Atlas der Brutvögel Sachsen-Anhalts, Kartierung des Südteils von 1990-1995
Atlas der Brutvögel Sachsen-Anhalts
Kartierung des Südteils von 1990-1995
Herausgegeben von Reinhard Gnielka und Joachim Zaumseil im Auftrag des Ornithologenverbandes Sachsen-Anhalt e.V. (OSA)

Publikationen - Atlas der Brutvögel Sachsen-Anhalts - Kartierung des Südteils von 1990-1995

Herausgegeben von Reinhard Gnielka und Joachim Zaumseil im Auftrag des Ornithologenverbandes Sachsen-Anhalt e.V. (OSA)
unter Mitarbeit von Stefan Ellermann, Kai Gedeon, Katrin Hünig, Ubbo Manmmen, Heiner Nagel, Raimund Rödel, Robert Schönbrodt, Timm Spretke, Tobias Stenzel und vielen anderen ehrenamtlich tätigen Ornithologen


Wir legen mit dem Brutvogelatlas von Sachsen Anhalt Süd das Ergebnis sechsjähriger internsiver Geländearbeit (1990-1995) vor. erste Probekartierungen erfolgten schon 1988, im größeren Umfang 1989. Mehr als 200 mitarbeiter spürten insgesamt mehr als 30000 Studen den Brutvögeln nach.
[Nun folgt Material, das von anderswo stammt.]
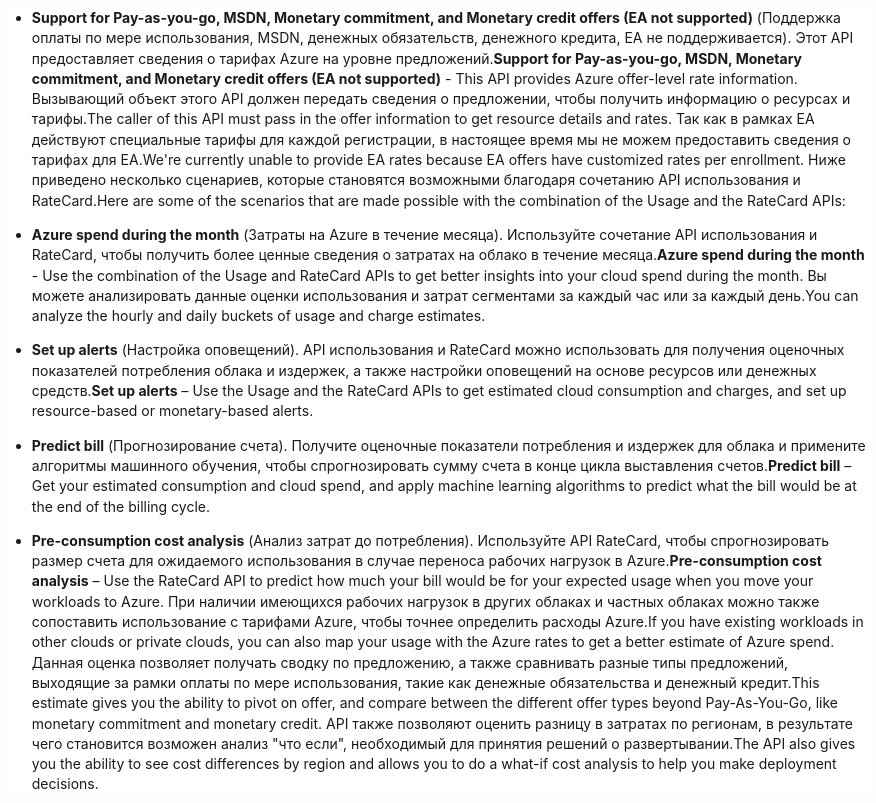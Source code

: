 - <span data-ttu-id="7f197-341">**Support for Pay-as-you-go, MSDN, Monetary commitment, and Monetary credit offers (EA not supported)** (Поддержка оплаты по мере использования, MSDN, денежных обязательств, денежного кредита, EA не поддерживается). Этот API предоставляет сведения о тарифах Azure на уровне предложений.</span><span class="sxs-lookup"><span data-stu-id="7f197-341">**Support for Pay-as-you-go, MSDN, Monetary commitment, and Monetary credit offers (EA not supported)** - This API provides Azure offer-level rate information.</span></span> <span data-ttu-id="7f197-342">Вызывающий объект этого API должен передать сведения о предложении, чтобы получить информацию о ресурсах и тарифы.</span><span class="sxs-lookup"><span data-stu-id="7f197-342">The caller of this API must pass in the offer information to get resource details and rates.</span></span> <span data-ttu-id="7f197-343">Так как в рамках EA действуют специальные тарифы для каждой регистрации, в настоящее время мы не можем предоставить сведения о тарифах для EA.</span><span class="sxs-lookup"><span data-stu-id="7f197-343">We're currently unable to provide EA rates because EA offers have customized rates per enrollment.</span></span> <span data-ttu-id="7f197-344">Ниже приведено несколько сценариев, которые становятся возможными благодаря сочетанию API использования и RateCard.</span><span class="sxs-lookup"><span data-stu-id="7f197-344">Here are some of the scenarios that are made possible with the combination of the Usage and the RateCard APIs:</span></span>

- <span data-ttu-id="7f197-345">**Azure spend during the month** (Затраты на Azure в течение месяца). Используйте сочетание API использования и RateCard, чтобы получить более ценные сведения о затратах на облако в течение месяца.</span><span class="sxs-lookup"><span data-stu-id="7f197-345">**Azure spend during the month** - Use the combination of the Usage and RateCard APIs to get better insights into your cloud spend during the month.</span></span> <span data-ttu-id="7f197-346">Вы можете анализировать данные оценки использования и затрат сегментами за каждый час или за каждый день.</span><span class="sxs-lookup"><span data-stu-id="7f197-346">You can analyze the hourly and daily buckets of usage and charge estimates.</span></span>

- <span data-ttu-id="7f197-347">**Set up alerts** (Настройка оповещений). API использования и RateCard можно использовать для получения оценочных показателей потребления облака и издержек, а также настройки оповещений на основе ресурсов или денежных средств.</span><span class="sxs-lookup"><span data-stu-id="7f197-347">**Set up alerts** – Use the Usage and the RateCard APIs to get estimated cloud consumption and charges, and set up resource-based or monetary-based alerts.</span></span>

- <span data-ttu-id="7f197-348">**Predict bill** (Прогнозирование счета). Получите оценочные показатели потребления и издержек для облака и примените алгоритмы машинного обучения, чтобы спрогнозировать сумму счета в конце цикла выставления счетов.</span><span class="sxs-lookup"><span data-stu-id="7f197-348">**Predict bill** – Get your estimated consumption and cloud spend, and apply machine learning algorithms to predict what the bill would be at the end of the billing cycle.</span></span>

- <span data-ttu-id="7f197-349">**Pre-consumption cost analysis** (Анализ затрат до потребления). Используйте API RateCard, чтобы спрогнозировать размер счета для ожидаемого использования в случае переноса рабочих нагрузок в Azure.</span><span class="sxs-lookup"><span data-stu-id="7f197-349">**Pre-consumption cost analysis** – Use the RateCard API to predict how much your bill would be for your expected usage when you move your workloads to Azure.</span></span> <span data-ttu-id="7f197-350">При наличии имеющихся рабочих нагрузок в других облаках и частных облаках можно также сопоставить использование с тарифами Azure, чтобы точнее определить расходы Azure.</span><span class="sxs-lookup"><span data-stu-id="7f197-350">If you have existing workloads in other clouds or private clouds, you can also map your usage with the Azure rates to get a better estimate of Azure spend.</span></span> <span data-ttu-id="7f197-351">Данная оценка позволяет получать сводку по предложению, а также сравнивать разные типы предложений, выходящие за рамки оплаты по мере использования, такие как денежные обязательства и денежный кредит.</span><span class="sxs-lookup"><span data-stu-id="7f197-351">This estimate gives you the ability to pivot on offer, and compare between the different offer types beyond Pay-As-You-Go, like monetary commitment and monetary credit.</span></span> <span data-ttu-id="7f197-352">API также позволяют оценить разницу в затратах по регионам, в результате чего становится возможен анализ "что если", необходимый для принятия решений о развертывании.</span><span class="sxs-lookup"><span data-stu-id="7f197-352">The API also gives you the ability to see cost differences by region and allows you to do a what-if cost analysis to help you make deployment decisions.</span></span>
Manche Beobachter brachten über 100 nächste im Zelt zu, um in abgelegenen Gegenden auch dämmerungsaktive Arten zu erfassen und im Morgengrauen vor Ort zu sein. Außergewöhnliche Einsatzfreude zeigten dabei einige jüngere Ornithologen aus Halle (R. Höhne, W.-D. Hoebel, L. Kratzsch, R. Rödel, T. Stenzel) und E. Herz aus Leuna, die überall dort einsprangen, wo es Lücken im Beobachternetz gab. So gelang es, alle Rasterfelder in ziemlich gleichmäßiger Qualität zu bearbeiten. Auch die Schreibtischarbeit war enorm und erforderte mehr als 20000 Stunden, vom Ausfüllen der Zählbögen und der Dokumentation seltener Vorkommen durch die Beobachter, der Computereingabe und Fehlerüberprüfung von rund 50000 Häufigkeitswerten bis zur inhaltlichen Auswertung der Daten und der Abfassung der Texte. Diese freiwilligen Leistungen für das bvislang größte ornithologiche Gemeinschaftsprojekt in Sachsen-Anhalt wären nicht finanzierbar gewesen. Andererseits konnten nur mit einer starken Unterstützung des Landesamtes für Umweltschutz Sachsen-Anhalt in Halle die logistischen Probleme gelöst werden, wie Organisation, Ordnen von Listen und Daten, Schriftverkehr, Computerarbeiten, Ausrichtung von Arbeitstagungen und Herausgabe des Bandes.
Allen Beteiligten, den Kartierern und Koordinatoren, den Mitarbeiterinnen und Mitarbeitern der Abteilung Naturschutz im Landesamt, sei an dieser Stelle herzlich gedankt. Als schönster Lohn bleibt die Freude am Mitwirken und die Genugtuung über das Erreichte.